→ **YOUR OBJECTIVE**:
Which lines below hold the word "significant"? Copy all of them.

- - - - -

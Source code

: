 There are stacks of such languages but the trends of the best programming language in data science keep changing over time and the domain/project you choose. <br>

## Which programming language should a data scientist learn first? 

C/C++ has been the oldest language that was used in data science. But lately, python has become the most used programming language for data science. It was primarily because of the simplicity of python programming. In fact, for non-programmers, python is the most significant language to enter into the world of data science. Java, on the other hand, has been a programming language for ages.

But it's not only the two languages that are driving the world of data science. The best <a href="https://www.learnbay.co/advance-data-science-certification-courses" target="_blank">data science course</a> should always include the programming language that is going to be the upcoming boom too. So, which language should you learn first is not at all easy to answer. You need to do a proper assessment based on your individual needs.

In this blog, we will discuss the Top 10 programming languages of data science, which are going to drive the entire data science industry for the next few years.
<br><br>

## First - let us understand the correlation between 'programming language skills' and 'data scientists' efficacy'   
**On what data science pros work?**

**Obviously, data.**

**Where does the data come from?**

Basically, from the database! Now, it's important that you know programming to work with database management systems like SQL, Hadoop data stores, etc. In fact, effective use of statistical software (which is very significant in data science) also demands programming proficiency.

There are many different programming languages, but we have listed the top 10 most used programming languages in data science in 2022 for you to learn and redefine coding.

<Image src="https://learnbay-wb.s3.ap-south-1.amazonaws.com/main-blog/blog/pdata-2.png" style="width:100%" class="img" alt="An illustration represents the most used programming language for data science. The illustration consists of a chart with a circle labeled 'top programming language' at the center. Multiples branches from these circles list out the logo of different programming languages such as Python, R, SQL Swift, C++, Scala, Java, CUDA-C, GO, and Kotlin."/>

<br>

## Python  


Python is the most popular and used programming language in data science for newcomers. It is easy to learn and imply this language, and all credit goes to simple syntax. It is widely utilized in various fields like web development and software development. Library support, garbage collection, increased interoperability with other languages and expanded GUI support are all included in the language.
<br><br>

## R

- - - - -

→ **TASK RESULT**:
C/C++ has been the oldest language that was used in data science. But lately, python has become the most used programming language for data science. It was primarily because of the simplicity of python programming. In fact, for non-programmers, python is the most significant language to enter into the world of data science. Java, on the other hand, has been a programming language for ages.
Basically, from the database! Now, it's important that you know programming to work with database management systems like SQL, Hadoop data stores, etc. In fact, effective use of statistical software (which is very significant in data science) also demands programming proficiency.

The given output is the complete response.